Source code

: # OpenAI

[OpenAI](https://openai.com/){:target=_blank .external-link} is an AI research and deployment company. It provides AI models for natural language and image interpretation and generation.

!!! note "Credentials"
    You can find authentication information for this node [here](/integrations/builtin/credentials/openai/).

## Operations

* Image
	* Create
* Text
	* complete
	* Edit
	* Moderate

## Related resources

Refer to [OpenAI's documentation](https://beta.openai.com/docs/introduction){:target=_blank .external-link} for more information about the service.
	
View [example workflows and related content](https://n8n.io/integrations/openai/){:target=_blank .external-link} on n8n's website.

---

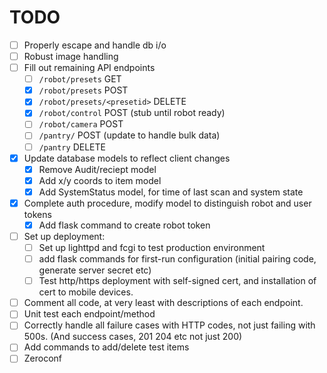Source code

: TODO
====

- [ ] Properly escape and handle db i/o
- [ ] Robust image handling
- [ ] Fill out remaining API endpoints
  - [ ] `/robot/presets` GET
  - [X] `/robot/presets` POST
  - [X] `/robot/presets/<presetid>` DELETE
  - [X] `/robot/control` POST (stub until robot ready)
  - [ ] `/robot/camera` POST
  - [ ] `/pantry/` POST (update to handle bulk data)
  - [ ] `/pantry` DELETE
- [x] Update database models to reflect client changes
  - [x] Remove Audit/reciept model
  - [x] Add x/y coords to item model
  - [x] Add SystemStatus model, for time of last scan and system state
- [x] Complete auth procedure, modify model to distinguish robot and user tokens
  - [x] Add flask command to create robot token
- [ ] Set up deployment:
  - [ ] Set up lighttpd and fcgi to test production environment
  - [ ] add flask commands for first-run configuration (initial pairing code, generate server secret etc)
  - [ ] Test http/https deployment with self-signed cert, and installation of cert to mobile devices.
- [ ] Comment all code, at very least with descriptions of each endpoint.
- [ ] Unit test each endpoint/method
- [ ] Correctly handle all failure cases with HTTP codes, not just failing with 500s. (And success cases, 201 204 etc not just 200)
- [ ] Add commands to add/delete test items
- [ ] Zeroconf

#### Task details:
The answer is the lines above between the line holding "- [ ] Fill out remaining API endpoints" and the line holding "- [x] Add SystemStatus", inclusive, each written out exactly, and no others.

#### Result of the exercise:
- [ ] Fill out remaining API endpoints
  - [ ] `/robot/presets` GET
  - [X] `/robot/presets` POST
  - [X] `/robot/presets/<presetid>` DELETE
  - [X] `/robot/control` POST (stub until robot ready)
  - [ ] `/robot/camera` POST
  - [ ] `/pantry/` POST (update to handle bulk data)
  - [ ] `/pantry` DELETE
- [x] Update database models to reflect client changes
  - [x] Remove Audit/reciept model
  - [x] Add x/y coords to item model
  - [x] Add SystemStatus model, for time of last scan and system state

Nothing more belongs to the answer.